Update: I have summarised this series of blog posts in a CodeProject article, available here.

In this series of posts I showed a sweet way to use Web Workers to improve performance on browsers that support them, without impacting performance on browsers that don't, by using jQuery 1.5 Deferred objects to wrap a "generic" worker.

jQuery Plugin

Click here for the jQuery plugin page where you can download the jQuery plugin code and report bugs. Both the compressed and uncompressed version are available, whether you want to see the final code or just want to include it in your application.

Usage

To use this plugin optimally, you should isolate functions in your code that meet the following criteria:

  1. The function must be "static" - it cannot access any closure variables, only variables that are passed to it through its arguments. You can use setTimeout, setInterval, XMLHttpRequest, and construct Web Workers - but no other globals are available.
  2. The function takes longer than 100ms to run.

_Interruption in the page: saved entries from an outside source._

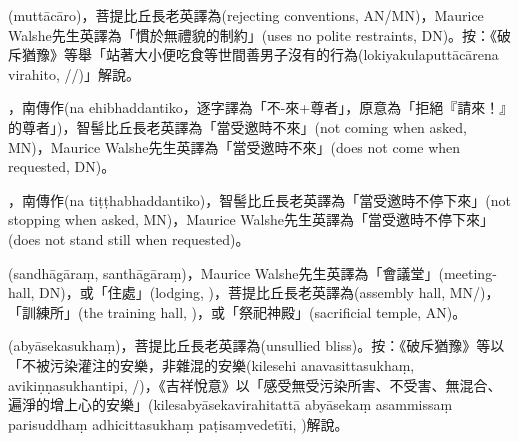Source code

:\startitemgroup[noteitems]
\item{}(muttācāro)，菩提比丘長老英譯為(rejecting conventions, AN/MN)，Maurice Walshe先生英譯為「慣於無禮貌的制約」(uses no polite restraints, DN)。按：《破斥猶豫》等舉「站著大小便吃食等世間善男子沒有的行為(lokiyakulaputtācārena virahito, //)」解說。
\stopitemgroup

\startitemgroup[noteitems]
\item{}，南傳作(na ehibhaddantiko，逐字譯為「不-來+尊者」，原意為「拒絕『請來！』的尊者」)，智髻比丘長老英譯為「當受邀時不來」(not coming when asked, MN)，Maurice Walshe先生英譯為「當受邀時不來」(does not come when requested, DN)。
\stopitemgroup

\startitemgroup[noteitems]
\item{}，南傳作(na tiṭṭhabhaddantiko)，智髻比丘長老英譯為「當受邀時不停下來」(not stopping when asked, MN)，Maurice Walshe先生英譯為「當受邀時不停下來」(does not stand still when requested)。
\stopitemgroup

\startitemgroup[noteitems]
\item{}(sandhāgāraṃ, santhāgāraṃ)，Maurice Walshe先生英譯為「會議堂」(meeting-hall, DN)，或「住處」(lodging, )，菩提比丘長老英譯為(assembly hall, MN/)，「訓練所」(the training hall, )，或「祭祀神殿」(sacrificial temple, AN)。
\stopitemgroup

\startitemgroup[noteitems]
\item{}(abyāsekasukhaṃ)，菩提比丘長老英譯為(unsullied bliss)。按：《破斥猶豫》等以「不被污染灌注的安樂，非雜混的安樂(kilesehi anavasittasukhaṃ, avikiṇṇasukhantipi, /)，《吉祥悅意》以「感受無受污染所害、不受害、無混合、遍淨的增上心的安樂」(kilesabyāsekavirahitattā  abyāsekaṃ asammissaṃ parisuddhaṃ adhicittasukhaṃ paṭisaṃvedetīti, )解說。
\stopitemgroup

This ensures that the benefits of running it in a background worker are greater than the overhead of constructing the worker.
  3. The function executes less than 5 million statements. This is the limit after which Internet Explorer will display the error "A script on this page is causing Internet Explorer to run slowly". This occurs because IE does not support Web Workers and the code is run in the UI thread. To get around this, split the work into multiple parts, implant calls to setTimeout into it, or offer an alternate application to IE users. Of course, if you are optimising an existing application, your code won't run any slower in Internet Explorer than it does already.

To get started, download the minified file and include it in your application after you've included jQuery 1.5.

Basic Use

Call the $.work function to run a function in another thread. This returns a Deferred object which you can use like any other Deferred jQuery object.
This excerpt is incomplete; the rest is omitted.